Thanks for your help so far. It would be really great to get this running. I also tried to understand the approach of Nils Roos, but the relevant code is quite dependend on the RP ecosystem as far as I can see it and it's even harder to grasp than your code. Plus, your code is (at least I hope so) easier to integrate into a custom blockdesign (I am trying to synchronize multiple RPs and have them start sending the ADC data via network at a mutual trigger signal. The synchonization part is running, but I need a way to get the data out.).

Cheers Jonas

[1] https://www.dropbox.com/sh/5fy49wae6xwxa8a/AADbxrBWEtqAGqeEZeY-Y-fga/red-pitaya-debian-8.6-armhf-20161219.zip?dl=1

[jonschumacher]

Hi Pavel,

I am now trying to understand the design. As far as I can see, the signal flow from the ADC to the RAM is as follows:

1. The ADC core combines both channels into an AXI stream with a width of 32
2. The Subset Converter core selects the upper 16 bits, effectively reducing the transmitted data to that from ADC port B
3. The CIC compiler decimates the signal by a factor configured in the address range from 0x4000_0000 to 0x4000_0FFF and supplied by the AXI Configuration core
4. The AXI Data Width Converter combines four 16bit values into one 64bit value
5. The RAM Writer core buffers the data in a FIFO and then streams it to the HP0 bus. The target address is set by using a base value from cfg_data and add to it the 20bit internal address. (What puzzles me about the assignment to m_axi_awaddr is, that int_addr_reg with a width of ADDR_WIDTH=20 is concatenated with ADDR_WIDTH zeros, which would result in adding a 40bit value to the 32bit value of cfg_data.)
6. One server thread reads the current address from the status register and waits until 4MB are present in the memory. If this is the case, the data is copied into a buffer which is then send to the client via network by another thread.

I hope my understanding of the design is correct. I think my biggest troubles are in understanding the configuration register and the server code. Why did you choose to read exactly 4MB in a block? And I seem to be too blind to see, where the desired ringbuffer is implemented. Is it just the wrapping of the 20bit internal address register which is incremented with each sample?

Greetings Jonas

[pavel-demin]

Hi Jonas,

Your understanding of the design is correct.

The main purpose of the adc_test project was to test how fast the ADC samples could be transferred to a remote PC. Here is a link to a post on the Red Pitaya forum with the results of those tests:

http://forum.redpitaya.com/viewtopic.php?t=317&p=2118#p2118

Why did you choose to read exactly 4MB in a block?

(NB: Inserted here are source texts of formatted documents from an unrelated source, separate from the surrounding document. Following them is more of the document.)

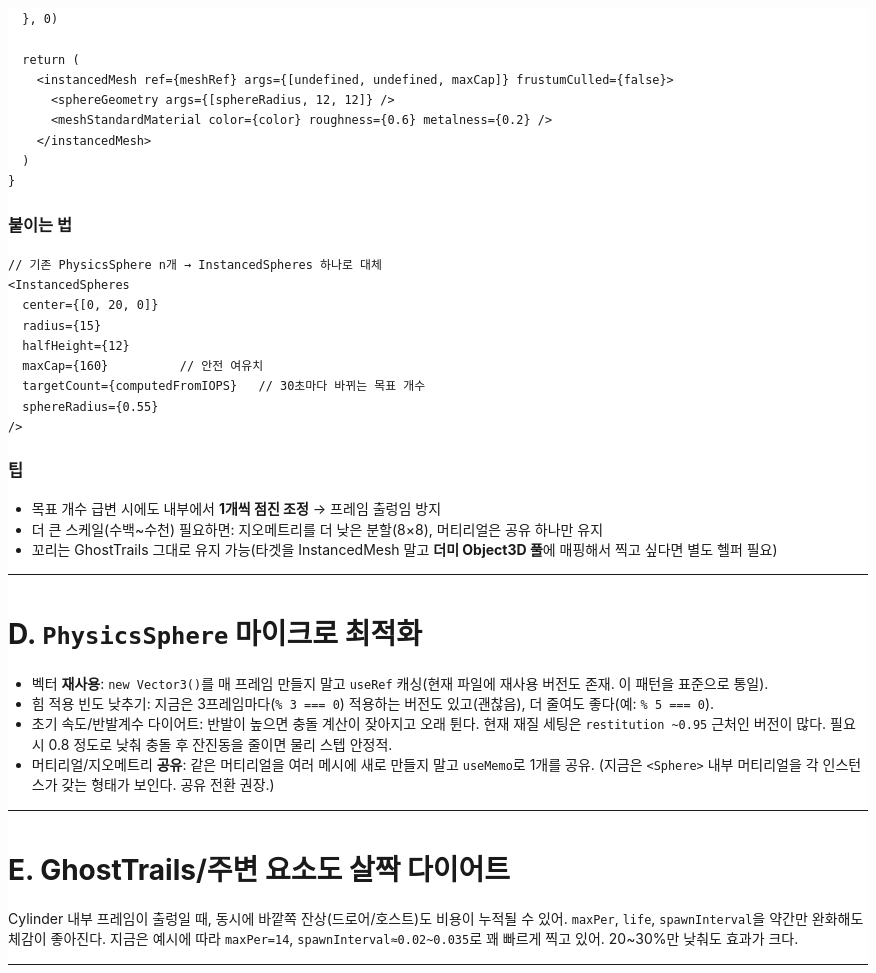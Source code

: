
 ```tsx
  }, 0)

  return (
    <instancedMesh ref={meshRef} args={[undefined, undefined, maxCap]} frustumCulled={false}>
      <sphereGeometry args={[sphereRadius, 12, 12]} />
      <meshStandardMaterial color={color} roughness={0.6} metalness={0.2} />
    </instancedMesh>
  )
}
```

### 붙이는 법

```tsx
// 기존 PhysicsSphere n개 → InstancedSpheres 하나로 대체
<InstancedSpheres
  center={[0, 20, 0]}
  radius={15}
  halfHeight={12}
  maxCap={160}          // 안전 여유치
  targetCount={computedFromIOPS}   // 30초마다 바뀌는 목표 개수
  sphereRadius={0.55}
/>
```

### 팁

* 목표 개수 급변 시에도 내부에서 **1개씩 점진 조정** → 프레임 출렁임 방지
* 더 큰 스케일(수백\~수천) 필요하면: 지오메트리를 더 낮은 분할(8×8), 머티리얼은 공유 하나만 유지
* 꼬리는 GhostTrails 그대로 유지 가능(타겟을 InstancedMesh 말고 **더미 Object3D 풀**에 매핑해서 찍고 싶다면 별도 헬퍼 필요)
---

# D. `PhysicsSphere` 마이크로 최적화

* 벡터 **재사용**: `new Vector3()`를 매 프레임 만들지 말고 `useRef` 캐싱(현재 파일에 재사용 버전도 존재. 이 패턴을 표준으로 통일).&#x20;
* 힘 적용 빈도 낮추기: 지금은 3프레임마다(`% 3 === 0`) 적용하는 버전도 있고(괜찮음), 더 줄여도 좋다(예: `% 5 === 0`).&#x20;
* 초기 속도/반발계수 다이어트: 반발이 높으면 충돌 계산이 잦아지고 오래 튄다. 현재 재질 세팅은 `restitution ~0.95` 근처인 버전이 많다. 필요 시 0.8 정도로 낮춰 충돌 후 잔진동을 줄이면 물리 스텝 안정적.&#x20;
* 머티리얼/지오메트리 **공유**: 같은 머티리얼을 여러 메시에 새로 만들지 말고 `useMemo`로 1개를 공유. (지금은 `<Sphere>` 내부 머티리얼을 각 인스턴스가 갖는 형태가 보인다. 공유 전환 권장.)&#x20;

---

# E. GhostTrails/주변 요소도 살짝 다이어트

Cylinder 내부 프레임이 출렁일 때, 동시에 바깥쪽 잔상(드로어/호스트)도 비용이 누적될 수 있어. `maxPer`, `life`, `spawnInterval`을 약간만 완화해도 체감이 좋아진다. 지금은 예시에 따라 `maxPer=14`, `spawnInterval≈0.02~0.035`로 꽤 빠르게 찍고 있어. 20\~30%만 낮춰도 효과가 크다.&#x20;

---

The idea was to have a combination of

• enough space for a few tens of milliseconds of recording time,
• double buffering,
• nice round number of bits in the internal address register.

And I seem to be too blind to see, where the desired ringbuffer is implemented. Is it just the wrapping of the 20bit internal address register which is incremented with each sample?

Yes, it is just the wrapping of the 20bit internal address register.

[jonschumacher]

Hi Pavel,

it took me some time, but I finally got it working. It was not working out of the box and I still don't know why but after connecting all resets to the processing system reset and deleting the packetizer IPs it is. Actually, what are the packetizers for? I looked into the Verilog code but I could not figure out their purpose. And it's working without them.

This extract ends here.